▶ Exercise directions: Show only those lines of the entries where the string "iterEntries" is found.

▶ Exercise materials:
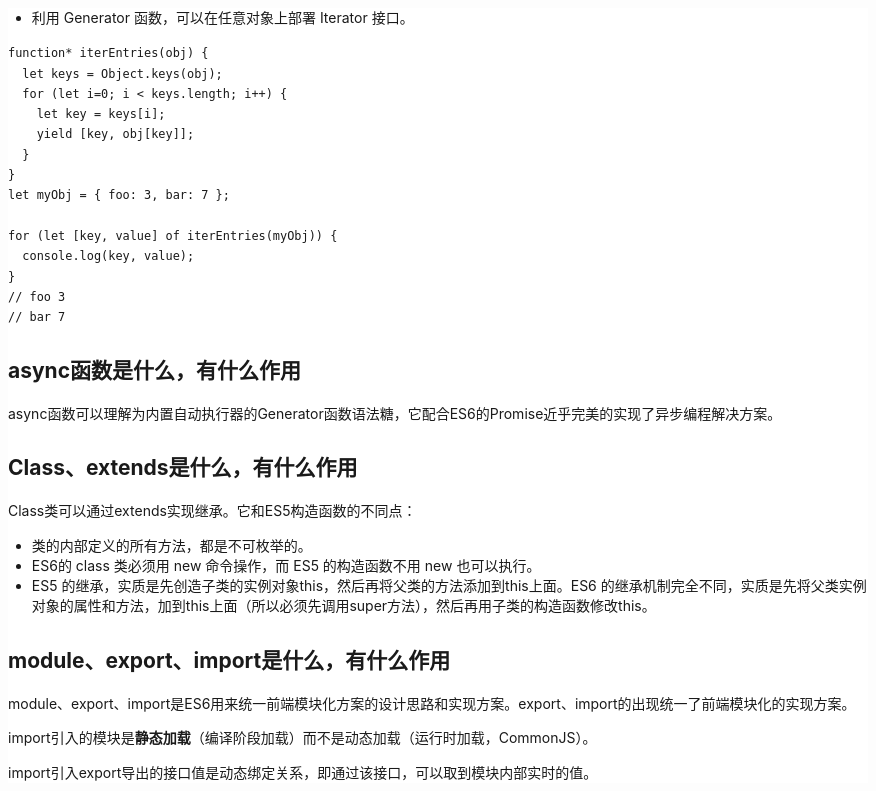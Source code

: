 * 利用 Generator 函数，可以在任意对象上部署 Iterator 接口。

```JS
function* iterEntries(obj) {
  let keys = Object.keys(obj);
  for (let i=0; i < keys.length; i++) {
    let key = keys[i];
    yield [key, obj[key]];
  }
}
let myObj = { foo: 3, bar: 7 };

for (let [key, value] of iterEntries(myObj)) {
  console.log(key, value);
}
// foo 3
// bar 7
```

## async函数是什么，有什么作用

async函数可以理解为内置自动执行器的Generator函数语法糖，它配合ES6的Promise近乎完美的实现了异步编程解决方案。

## Class、extends是什么，有什么作用

Class类可以通过extends实现继承。它和ES5构造函数的不同点：

* 类的内部定义的所有方法，都是不可枚举的。
* ES6的 class 类必须用 new 命令操作，而 ES5 的构造函数不用 new 也可以执行。
* ES5 的继承，实质是先创造子类的实例对象this，然后再将父类的方法添加到this上面。ES6 的继承机制完全不同，实质是先将父类实例对象的属性和方法，加到this上面（所以必须先调用super方法），然后再用子类的构造函数修改this。

## module、export、import是什么，有什么作用

module、export、import是ES6用来统一前端模块化方案的设计思路和实现方案。export、import的出现统一了前端模块化的实现方案。

import引入的模块是**静态加载**（编译阶段加载）而不是动态加载（运行时加载，CommonJS）。

import引入export导出的接口值是动态绑定关系，即通过该接口，可以取到模块内部实时的值。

▶ Exercise solution:
function* iterEntries(obj) {
for (let [key, value] of iterEntries(myObj)) {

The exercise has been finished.